Adaptability starts with the hiring manager before an employee joins the organization. Instead of focusing exclusively on prior experience, credentials, and past skills, the hiring process should assess the candidate’s value alignment with the organization’s purpose and culture. Culture fit does not mean hiring people who are the same in every way as the existing employees. Adaptive teams need divergent thinkers and diverse skillsets, life experiences, and world views. Hiring people who are too alike to the existing team often leads to groupthink.

McGowan and Shipley postulate that evaluating candidates based on the resume is a mistake. Resumes are a backward-facing document that only tells the reader what the candidate has done in the past. Resumes are static. They do not give any indication of what a person can do in the present or the future. “Instead of asking what a candidate has previously done or even what they can do, we have to talk about how potential employees think, how they see themselves, the vagaries of the job, and how they might see themselves in our organization.”

Once on a job, companies can no longer enforce strict roles and rigid corporate structure. Limiting job responsibilities trap employees and discourage them from learning, adapting, and seeking opportunities that fall outside their job description. When someone says, “It’s not my job,” that is an indication that the organization is poorly positioned for the fast-moving future of work, and its employees might have outdated knowledge and skills.

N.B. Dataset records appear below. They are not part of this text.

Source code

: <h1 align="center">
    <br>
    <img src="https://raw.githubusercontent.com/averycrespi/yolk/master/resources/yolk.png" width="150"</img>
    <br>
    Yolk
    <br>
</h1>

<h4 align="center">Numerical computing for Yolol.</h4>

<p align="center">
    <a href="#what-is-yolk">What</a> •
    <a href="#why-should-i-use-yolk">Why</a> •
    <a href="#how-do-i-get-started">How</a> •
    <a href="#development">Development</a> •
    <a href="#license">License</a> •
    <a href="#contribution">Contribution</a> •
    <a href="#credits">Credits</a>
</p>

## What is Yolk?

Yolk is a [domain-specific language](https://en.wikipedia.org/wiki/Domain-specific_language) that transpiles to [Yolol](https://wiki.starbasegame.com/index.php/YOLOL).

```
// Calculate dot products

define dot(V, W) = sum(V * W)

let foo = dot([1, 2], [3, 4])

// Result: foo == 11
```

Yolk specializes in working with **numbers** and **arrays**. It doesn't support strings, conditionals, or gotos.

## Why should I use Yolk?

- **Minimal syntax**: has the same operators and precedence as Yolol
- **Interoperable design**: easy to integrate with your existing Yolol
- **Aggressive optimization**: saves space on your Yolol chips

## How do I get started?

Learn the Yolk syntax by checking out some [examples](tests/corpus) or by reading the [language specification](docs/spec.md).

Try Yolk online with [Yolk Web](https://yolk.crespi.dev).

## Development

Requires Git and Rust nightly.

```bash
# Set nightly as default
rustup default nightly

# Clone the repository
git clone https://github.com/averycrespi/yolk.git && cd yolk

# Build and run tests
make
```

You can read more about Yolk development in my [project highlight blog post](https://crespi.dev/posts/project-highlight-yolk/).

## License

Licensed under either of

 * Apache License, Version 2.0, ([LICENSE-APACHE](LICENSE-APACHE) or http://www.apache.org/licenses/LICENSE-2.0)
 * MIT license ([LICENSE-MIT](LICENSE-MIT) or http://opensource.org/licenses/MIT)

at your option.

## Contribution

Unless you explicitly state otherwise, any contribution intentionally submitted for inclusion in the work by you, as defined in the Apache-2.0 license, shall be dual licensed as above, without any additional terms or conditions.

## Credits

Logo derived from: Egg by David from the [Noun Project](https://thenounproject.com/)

Similarly, leadership is one of the key differentiators. Managers direct a process and tell workers what to do and how to do it. Companies with adaptive teams have started to eliminate the management layers to accelerate adaptability to change. Unlike managers, leaders inspire people, provide resources and direction, and coach employees to deliver results. Great leaders are catalysts for good work.

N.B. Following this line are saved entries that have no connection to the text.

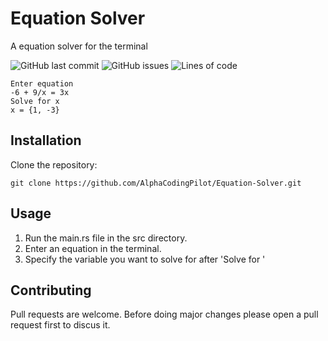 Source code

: # Equation Solver
A equation solver for the terminal

![GitHub last commit](https://img.shields.io/github/last-commit/AlphaCodingPilot/equation-solver) ![GitHub issues](https://img.shields.io/github/issues-raw/AlphaCodingPilot/equation-solver) ![Lines of code](https://img.shields.io/tokei/lines/github/AlphaCodingPilot/equation-solver?label=lines%20of%20code)

```
Enter equation
-6 + 9/x = 3x
Solve for x
x = {1, -3}
```

## Installation
Clone the repository:
```
git clone https://github.com/AlphaCodingPilot/Equation-Solver.git
```
## Usage
1. Run the main.rs file in the src directory.
2. Enter an equation in the terminal.
3. Specify the variable you want to solve for after 'Solve for '

## Contributing
Pull requests are welcome. Before doing major changes please open a pull request first to discus it.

The traditional top-down organizational structures only work in slow-moving markets. In the rapidly moving environment, a better way to organize teams is by creating “purpose-built” groups that are assembled temporarily to address a specific challenge. These groups might stay together for a few months or a few years until the objective has been met. Once the project is complete, groups are disassembled, and team members get recruited to a new workgroup or spend time upskilling and preparing for the next opportunity.

McGowan and Shipley find that the biggest challenge people face when discussing the future of work is helping their team members imagine what the future might look like. “We need to build teams with clear eyes focused on an unclear horizon, resisting the urge to stare into the rearview mirror and assume that what worked yesterday will be adequate for tomorrow.” Even on a personal level, we can see how easy it is to remember what we were like ten years ago, but it is hard to imagine what we might be like ten years from today.

We are now part of the creative economy, which requires a different kind of education. It involves exploring the unknown, learning, and adapting to create value in new ways. Embracing our uniquely human skills and letting go of restrictive professional identities will help us thrive in the future of work.